What is clear is that early optimism that the wave of refugees might boost economic growth and help ease a skills shortage in Germany — where the working-age population is projected to shrink by six million people by 2030 — is evaporating.
Most large German companies, especially those in manufacturing, prefer to hire people who have been through structured apprenticeship programmes, in which they train young people for up to four years.
But the recent arrivals of people from Syria, Iraq, Afghanistan and elsewhere are mainly ill-prepared for such training, they say. And it is simply too soon to expect large numbers of refugees to have been hired yet.
“Our experience is that it takes a minimum of 18 months for a well-trained refugee to go through the asylum procedure and learn German at an adequate level to apply for a job,” said a spokeswoman for Deutsche Telekom, which plans to take on 75 refugees as apprentices this year but has not yet made a permanent hire.
Others among Germany’s top-listed companies, mainly in the financial or airline sectors, say it is practically impossible for them to take on refugees at all. They cite regulatory reasons such as the need for detailed staff background checks.
Many large companies see the main benefits of the refugee influx as an opportunity to introduce more diversity into their workforce and to bring their staff into personal contact with refugees. More than 1 000 internships have been offered by the companies surveyed by Reuters.

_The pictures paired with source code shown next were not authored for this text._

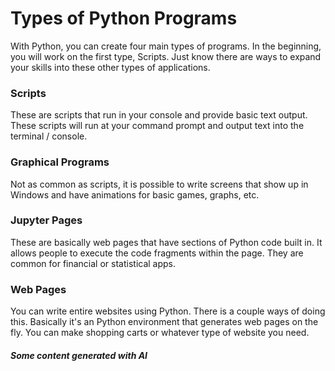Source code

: # Types of Python Programs

With Python, you can create four main types of programs.  In the beginning, you will work on the first type, Scripts.  Just know there are ways to expand your skills into these other types of applications.

### Scripts

These are scripts that run in your console and provide basic text output.  These scripts will run at your command prompt and output text into the terminal / console. &#x20;

### Graphical Programs

Not as common as scripts, it is possible to write screens that show up in Windows and have animations for basic games, graphs, etc.

### Jupyter Pages

These are basically web pages that have sections of Python code built in.  It allows people to execute the code fragments within the page.  They are common for financial or statistical apps.

### Web Pages

You can write entire websites using Python.  There is a couple ways of doing this.  Basically it's an Python environment that generates web pages on the fly.  You can make shopping carts or whatever type of website you need.

##### Some content generated with AI
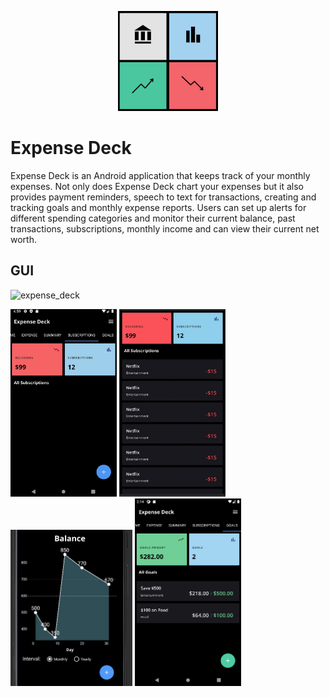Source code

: <p align="center">
    <img width="160" height="160" src="phase1/logo.png">
</p>


# Expense Deck

Expense Deck is an Android application that keeps track of your monthly expenses. Not only does Expense Deck chart your expenses but it also provides payment reminders, speech to text for transactions, creating and tracking goals and monthly expense reports. Users can set up alerts for different spending categories and monitor their current balance, past transactions, subscriptions, monthly income and can view their current net worth. 

## GUI
![expense_deck](https://user-images.githubusercontent.com/74755873/127786710-53f8976a-cd5e-4713-ab96-74bbc935b8c1.png)

<p align="">
  <img src ="phase1/temp_gui.jpg" width="170" height="300">
  <img src ="phase1/temp_gui2.JPEG" width="170" height="300">
  <img src ="phase1/graph.jpg" width="195" height="250">
    <img src ="phase1/goals_tab.png" width="170" height="300">
</p>


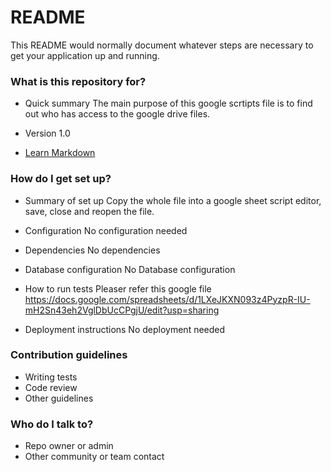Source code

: # README #

This README would normally document whatever steps are necessary to get your application up and running.

### What is this repository for? ###

* Quick summary
The main purpose of this google scrtipts file is to find out who has access to the google drive files.

* Version
1.0

* [Learn Markdown](https://bitbucket.org/tutorials/markdowndemo)

### How do I get set up? ###

* Summary of set up
Copy the whole file into a google sheet script editor, save, close and reopen the file.

* Configuration
No configuration needed

* Dependencies
No dependencies

* Database configuration
No Database configuration

* How to run tests
Pleaser refer this google file
https://docs.google.com/spreadsheets/d/1LXeJKXN093z4PyzpR-IU-mH2Sn43eh2VglDbUcCPgjU/edit?usp=sharing

* Deployment instructions
No deployment needed

### Contribution guidelines ###

* Writing tests
* Code review
* Other guidelines

### Who do I talk to? ###

* Repo owner or admin
* Other community or team contact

About 346 000 people with asylum status were seeking jobs in Germany in August, according to the latest figures from the German Labour Office, up from 322 000 in July and 297 000 in June, the first month for which it published such statistics.
Economists say that most refugees who have found employment are in the services sector, often in smaller companies or in smaller towns and cities to which refugees are dispersed under a strict German formula for allocating new arrivals according to the wealth and population of states and districts.
“Obviously, in the low-skilled segment, mobility is low, Germans often won’t go very far to find a low-skilled job. Now you have these refugees on your doorstep,” said Thomas Liebig, an economist at the Organisation for Economic Co-operation and Development who specialises in migration.
“Will Germany manage?” he asked, referring to Merkel’s mantra: “We can do this”.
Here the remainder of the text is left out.